Department of Earth and Environmental Sciences, University of Waterloo, Waterloo Ontario
Hydraulic Fracture Mechanics in Jointed Rock Masses: Searching for an Approach to Simulation
Thursday, January 9, 2014, 9:00 AM
102 Benedum Hall
Abstract: Shale gas development involves drilling a vertical well to depth, deviation to drill a long horizontal section, and multi-stage hydraulic fracturing (MSHF) of the naturally fractured reservoir to generate an interconnected open fracture network with a large internal surface area for gas drainage. Similar techniques are used to develop other energy resources such as shale oil, certain types of geothermal energy, tight gas sands, some coal bed methane fields, and there is reason to believe that the redevelopment of the rich fractured carbonates of the Persian Gulf will use similar technologies.

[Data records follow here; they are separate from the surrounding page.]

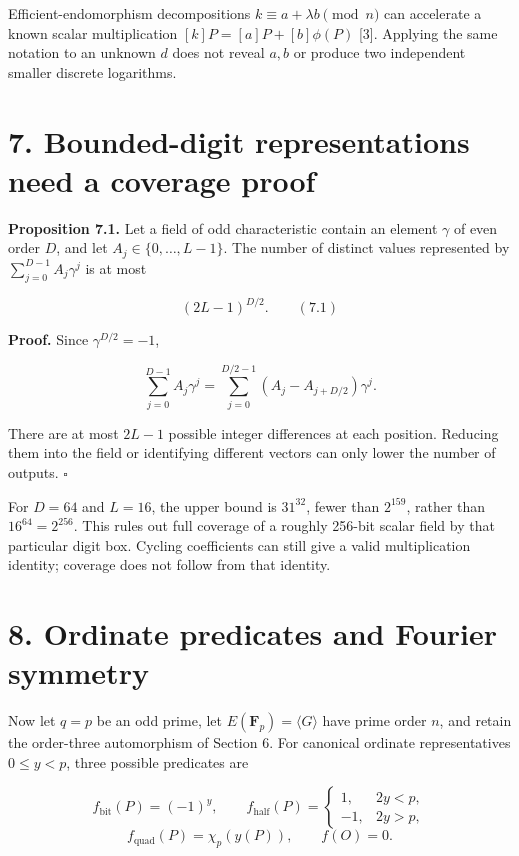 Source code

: \documentclass[
  11pt,
  a4paper,
]{article}
\begin{document}
Efficient-endomorphism decompositions \(k\equiv a+\lambda b\pmod n\) can
accelerate a known scalar multiplication \([k]P=[a]P+[b]\phi(P)\)
{[}3{]}. Applying the same notation to an unknown \(d\) does not reveal
\(a,b\) or produce two independent smaller discrete logarithms.

\section{7. Bounded-digit representations need a coverage
proof}\label{bounded-digit-representations-need-a-coverage-proof}

\textbf{Proposition 7.1.} Let a field of odd characteristic contain an
element \(\gamma\) of even order \(D\), and let
\(A_j\in\{0,\ldots,L-1\}\). The number of distinct values represented by
\(\sum_{j=0}^{D-1}A_j\gamma^j\) is at most

\[
(2L-1)^{D/2}. \qquad (7.1)
\]

\textbf{Proof.} Since \(\gamma^{D/2}=-1\),

\[
\sum_{j=0}^{D-1}A_j\gamma^j
=\sum_{j=0}^{D/2-1}(A_j-A_{j+D/2})\gamma^j.
\]

There are at most \(2L-1\) possible integer differences at each
position. Reducing them into the field or identifying different vectors
can only lower the number of outputs. \(\square\)

For \(D=64\) and \(L=16\), the upper bound is \(31^{32}\), fewer than
\(2^{159}\), rather than \(16^{64}=2^{256}\). This rules out full
coverage of a roughly 256-bit scalar field by that particular digit box.
Cycling coefficients can still give a valid multiplication identity;
coverage does not follow from that identity.

\section{8. Ordinate predicates and Fourier
symmetry}\label{ordinate-predicates-and-fourier-symmetry}

Now let \(q=p\) be an odd prime, let \(E(\mathbf F_p)=\langle G\rangle\)
have prime order \(n\), and retain the order-three automorphism of
Section 6. For canonical ordinate representatives \(0\leq y<p\), three
possible predicates are

\[
f_{\mathrm{bit}}(P)=(-1)^y,\qquad
f_{\mathrm{half}}(P)=\begin{cases}1,&2y<p,\\-1,&2y>p,\end{cases}
\] \[
f_{\mathrm{quad}}(P)=\chi_p(y(P)),\qquad f(O)=0.
\]
\end{document}
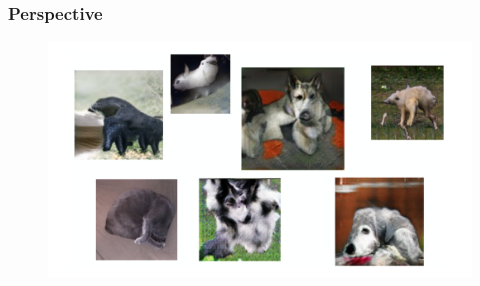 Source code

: \documentclass{Bredelebeamer}
\begin{document}
\begin{frame} \frametitle{Perspective}
	\begin{figure}[h!]
	\centering
	\includegraphics[width=\textwidth]{gan_perspective_problem.png}
	\end{figure}
\end{frame}
\end{document}

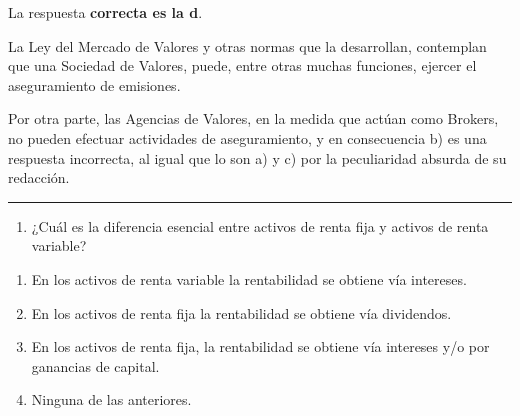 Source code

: \documentclass[
  letterpaper,
  DIV=11,
  numbers=noendperiod]{scrreprt}
\providecommand{\tightlist}{%
  \setlength{\itemsep}{0pt}\setlength{\parskip}{0pt}}\usepackage{longtable,booktabs,array}
\begin{document}
\begin{tcolorbox}[enhanced jigsaw, left=2mm, opacityback=0, colback=white, breakable, arc=.35mm, bottomrule=.15mm, rightrule=.15mm, toprule=.15mm, leftrule=.75mm, colframe=quarto-callout-tip-color-frame]
\begin{minipage}[t]{5.5mm}
\textcolor{quarto-callout-tip-color}{\faLightbulb}
\end{minipage}%
\begin{minipage}[t]{\textwidth - 5.5mm}

La respuesta \textbf{correcta es la d}.

La Ley del Mercado de Valores y otras normas que la desarrollan,
contemplan que una Sociedad de Valores, puede, entre otras muchas
funciones, ejercer el aseguramiento de emisiones.

Por otra parte, las Agencias de Valores, en la medida que actúan como
Brokers, no pueden efectuar actividades de aseguramiento, y en
consecuencia b) es una respuesta incorrecta, al igual que lo son a) y c)
por la peculiaridad absurda de su redacción.

\end{minipage}%
\end{tcolorbox}

\begin{center}\rule{0.5\linewidth}{0.5pt}\end{center}

\begin{enumerate}
\def\labelenumi{\arabic{enumi}.}
\setcounter{enumi}{17}
\tightlist
\item
  ¿Cuál es la diferencia esencial entre activos de renta fija y activos
  de renta variable?
\end{enumerate}

\begin{enumerate}
\def\labelenumi{\alph{enumi})}
\item
  En los activos de renta variable la rentabilidad se obtiene vía
  intereses.
\item
  En los activos de renta fija la rentabilidad se obtiene vía
  dividendos.
\item
  En los activos de renta fija, la rentabilidad se obtiene vía intereses
  y/o por ganancias de capital.
\item
  Ninguna de las anteriores.
\end{enumerate}
\end{document}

A key difference between MSHF and its predecessor technologies is the scale of the stimulation activity and the fact that it is done almost exclusively in rock masses that are naturally fractured in the ground. In terms of scale, more fluid is introduced more rapidly into a single fracturing point (among 15-30 for a single well) than was conventionally used for an entire vertical wellbore in the past. For example, in the Horn River Basin in British Columbia, a single 2.5 km long horizontal well may have 25 fracture stages, each accepting 3000 m3 of fluid at rates as high as 10-12 m3/min, for a total well stimulation volume of 75,000 m3 of fluid, executed over a period of 10-12 days.
The presentation will show the mechanics involved and how we came to understand that the stimulation of such large volumes of naturally fractured rock entailed mechanisms previously unconsidered. Commercial software for conventional fracturing is not adequate for designing MSHF cases, and there is a wide-spread search in the Rock Mechanics community for better approaches. Several approaches will be described, and a few simple results for 2-D simulations will be presented as examples. The link between microseismic activity and HF, including issues such as stress changes and energy, will be addressed briefly because there is a lack of linkage between the rock mechanics community and the geophysics community, and this linkage promises to have considerable value.
To place this research in a financial context, the Marcellus Shale alone (not including the underlying Utica Shale resource) will require perhaps 500,000 wells over the next 60-80 years of its exploitation, at an average cost of $8 million, or four trillion dollars. Fewer wells will be required for the Utica, perhaps 300,000, but at a higher cost. The known Canadian shale gas plays south of 60°N will require over 500,000 wells. If improved design methods can be developed for MSHF resulting only in the saving of 2% of the well costs, more than 200 billion dollars of value will be brought to the industry, and ultimately to the consumer, over the exploitation time.
Bio: Dr. Dusseault started teaching in Alberta in 1977 and came to Waterloo in 1982 as Professor of Geological Engineering, teaching rock mechanics, fossil fuel production methods, and related areas. He carries out research in geomechanics, oil production, and deep waste disposal. Current interests include sequestration, hydraulic fracturing, leaky wellbores, and THMC coupling issues. He publishes widely (500 full text articles) and works with industry as a professional instructor. Maurice currently serves on the Scientific Advisory Council of the New Brunswick Energy Institute, as science advisor to the Government of Alberta, and on the Shale Gas Environmental Impacts Panel of the Council of Canadian Academies.